Remote clinical study Heartline well positioned to continue with minimal disruptions amid COVID-19

There has been an overall increase in clinical trials that have pushed back their estimated start dates since the beginning of January 2020, largely due to the COVID-19 pandemic. However, remote studies such as Heartline may have a significant advantage as patients can continue to enroll and participate from their homes. As such, the Heartline trial will likely continue with minimal disruptions, says GlobalData, a leading data and analytics company.

Kajal Jaddoo, MSc, Associate Pharma Analyst at GlobalData, comments: “Across various indications, clinical trials are increasingly expected to experience delays as investigators and hospitals, which are used as clinical trial sites, are inundated with COVID-19 patients. With fewer trial sites and investigators available to run the trials, clinical trials for certain indications will be deprioritized. Also, patients involved in these studies may soon be urged not to visit hospitals for infusions or other appointments due to the pandemic.”

Amid trial delays caused by COVID-19 across indications, Apple and Johnson & Johnson’s remote cardiovascular study may hold an advantage, as patients can continue to enroll and participate from their homes. The ongoing Heartline Study aims to evaluate changes in stroke risk and atrial fibrillation (AF) detection through the use of the Heartline Study’s app and the Apple Watch. With a target trial enrollment of 150,000 participants over the age of 65 years, 5,000 seniors signed up within the first week of the study’s initiation on February 25, 2020.
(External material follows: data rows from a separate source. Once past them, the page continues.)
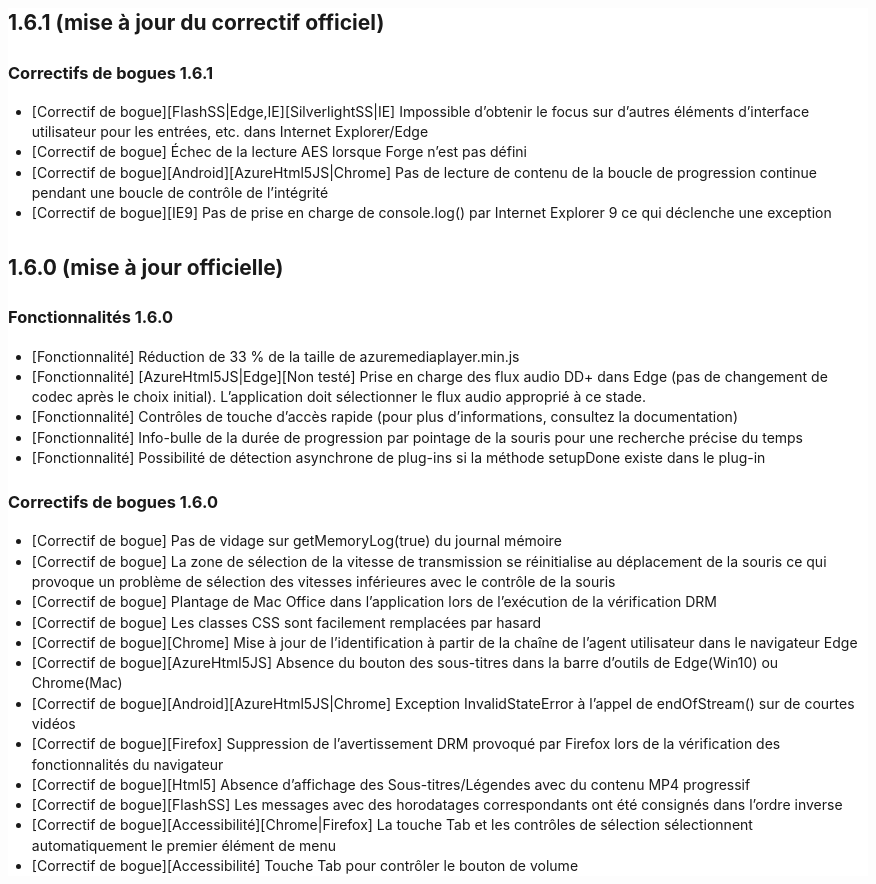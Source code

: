 ## <a name="161-official-hotfix-update"></a>1.6.1 (mise à jour du correctif officiel) ##

### <a name="bug-fixes-161"></a>Correctifs de bogues 1.6.1 ###

- [Correctif de bogue][FlashSS|Edge,IE][SilverlightSS|IE] Impossible d’obtenir le focus sur d’autres éléments d’interface utilisateur pour les entrées, etc. dans Internet Explorer/Edge
- [Correctif de bogue] Échec de la lecture AES lorsque Forge n’est pas défini
- [Correctif de bogue][Android][AzureHtml5JS|Chrome] Pas de lecture de contenu de la boucle de progression continue pendant une boucle de contrôle de l’intégrité
- [Correctif de bogue][IE9] Pas de prise en charge de console.log() par Internet Explorer 9 ce qui déclenche une exception

## <a name="160-official-update"></a>1.6.0 (mise à jour officielle) ##

### <a name="features-160"></a>Fonctionnalités 1.6.0 ###

- [Fonctionnalité] Réduction de 33 % de la taille de azuremediaplayer.min.js
- [Fonctionnalité] [AzureHtml5JS|Edge][Non testé] Prise en charge des flux audio DD+ dans Edge (pas de changement de codec après le choix initial). L’application doit sélectionner le flux audio approprié à ce stade.
- [Fonctionnalité] Contrôles de touche d’accès rapide (pour plus d’informations, consultez la documentation)
- [Fonctionnalité] Info-bulle de la durée de progression par pointage de la souris pour une recherche précise du temps
- [Fonctionnalité] Possibilité de détection asynchrone de plug-ins si la méthode setupDone existe dans le plug-in

### <a name="bug-fixes-160"></a>Correctifs de bogues 1.6.0 ###

- [Correctif de bogue] Pas de vidage sur getMemoryLog(true) du journal mémoire
- [Correctif de bogue] La zone de sélection de la vitesse de transmission se réinitialise au déplacement de la souris ce qui provoque un problème de sélection des vitesses inférieures avec le contrôle de la souris
- [Correctif de bogue] Plantage de Mac Office dans l’application lors de l’exécution de la vérification DRM
- [Correctif de bogue] Les classes CSS sont facilement remplacées par hasard
- [Correctif de bogue][Chrome] Mise à jour de l’identification à partir de la chaîne de l’agent utilisateur dans le navigateur Edge
- [Correctif de bogue][AzureHtml5JS] Absence du bouton des sous-titres dans la barre d’outils de Edge(Win10) ou Chrome(Mac)
- [Correctif de bogue][Android][AzureHtml5JS|Chrome] Exception InvalidStateError à l’appel de endOfStream() sur de courtes vidéos
- [Correctif de bogue][Firefox] Suppression de l’avertissement DRM provoqué par Firefox lors de la vérification des fonctionnalités du navigateur
- [Correctif de bogue][Html5] Absence d’affichage des Sous-titres/Légendes avec du contenu MP4 progressif
- [Correctif de bogue][FlashSS] Les messages avec des horodatages correspondants ont été consignés dans l’ordre inverse
- [Correctif de bogue][Accessibilité][Chrome|Firefox] La touche Tab et les contrôles de sélection sélectionnent automatiquement le premier élément de menu
- [Correctif de bogue][Accessibilité] Touche Tab pour contrôler le bouton de volume

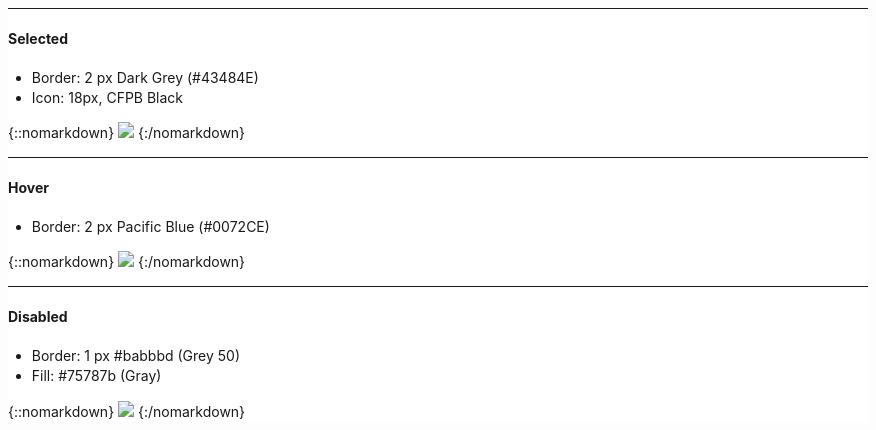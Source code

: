 </div>

---

<div class="content-50 content-first">

#### Selected

* Border: 2 px Dark Grey (#43484E)
* Icon: 18px, CFPB Black


</div>

<div class="content-50 content-last">

{::nomarkdown}
<img src="{{site.github.url}}/static/img/forms/checkbox-selected.png" />
{:/nomarkdown}

</div>

---

<div class="content-50 content-first">

#### Hover

* Border: 2 px  Pacific Blue (#0072CE)

</div>

<div class="content-50 content-last">

{::nomarkdown}
<img src="{{site.github.url}}/static/img/forms/checkbox-hover.png" />
{:/nomarkdown}

</div>

---

<div class="content-50 content-first">

#### Disabled

* Border: 1 px #babbbd (Grey 50)
* Fill: #75787b (Gray)

</div>

<div class="content-50 content-last">

{::nomarkdown}
<img src="{{site.github.url}}/static/img/forms/checkbox-disabled.png" />
{:/nomarkdown}

</div>
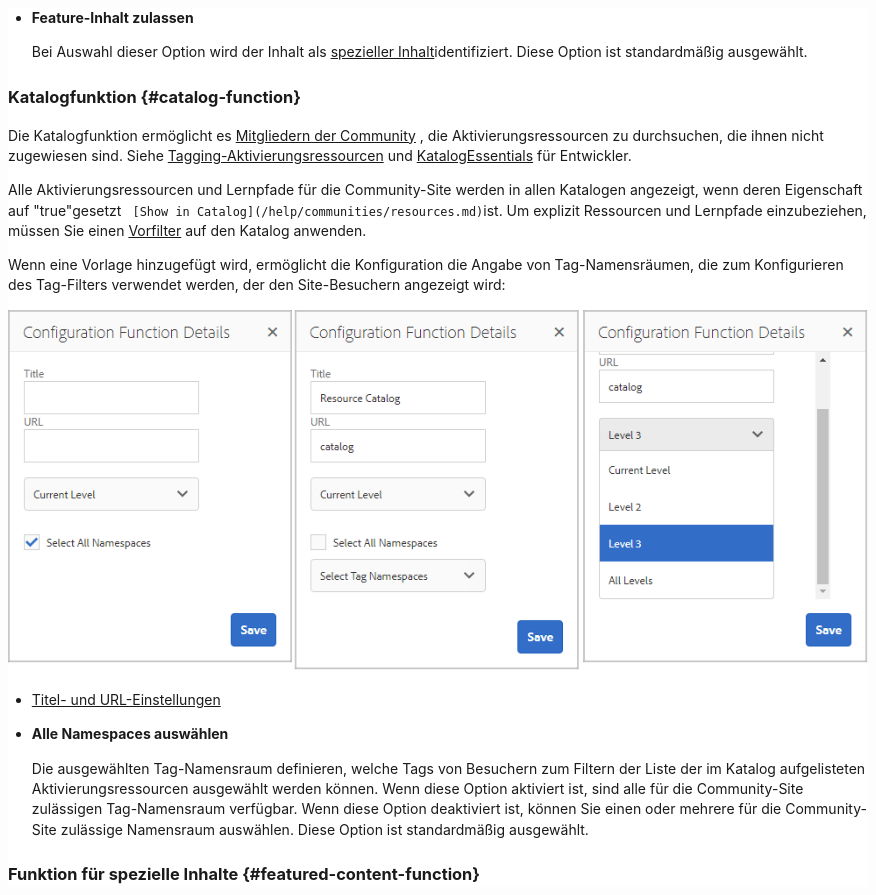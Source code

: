 * **Feature-Inhalt zulassen**

   Bei Auswahl dieser Option wird der Inhalt als [spezieller Inhalt](/help/communities/featured.md)identifiziert. Diese Option ist standardmäßig ausgewählt.

### Katalogfunktion {#catalog-function}

Die Katalogfunktion ermöglicht es [Mitgliedern der Community](/help/communities/overview.md#enablement-community) , die Aktivierungsressourcen zu durchsuchen, die ihnen nicht zugewiesen sind. Siehe [Tagging-Aktivierungsressourcen](/help/communities/tag-resources.md) und [KatalogEssentials](/help/communities/catalog-developer-essentials.md) für Entwickler.

Alle Aktivierungsressourcen und Lernpfade für die Community-Site werden in allen Katalogen angezeigt, wenn deren Eigenschaft auf &quot;true&quot;gesetzt ` [Show in Catalog](/help/communities/resources.md)`ist. Um explizit Ressourcen und Lernpfade einzubeziehen, müssen Sie einen [Vorfilter](/help/communities/catalog-developer-essentials.md#pre-filters) auf den Katalog anwenden.

Wenn eine Vorlage hinzugefügt wird, ermöglicht die Konfiguration die Angabe von Tag-Namensräumen, die zum Konfigurieren des Tag-Filters verwendet werden, der den Site-Besuchern angezeigt wird:

![Katalogfunktion](assets/catalog-function.png)

* [Titel- und URL-Einstellungen](#title-and-url-settings)

* **Alle Namespaces auswählen**

   Die ausgewählten Tag-Namensraum definieren, welche Tags von Besuchern zum Filtern der Liste der im Katalog aufgelisteten Aktivierungsressourcen ausgewählt werden können.
Wenn diese Option aktiviert ist, sind alle für die Community-Site zulässigen Tag-Namensraum verfügbar.
Wenn diese Option deaktiviert ist, können Sie einen oder mehrere für die Community-Site zulässige Namensraum auswählen.
Diese Option ist standardmäßig ausgewählt.

### Funktion für spezielle Inhalte {#featured-content-function}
Jaddoo adds: “The aim of the study will be to determine whether a diagnosis of AF can be made more quickly when patients receive health notifications from the app. Patients who have already been diagnosed with AF will receive reminders on the app about adhering to their medication and refilling medicines. The Heartline Study presents the added benefit of being able to progress with minimal  interruptions due to the remote nature of the study, especially at a time when US health officials are advising the senior population to practice social distancing due to the COVID-19 pandemic.”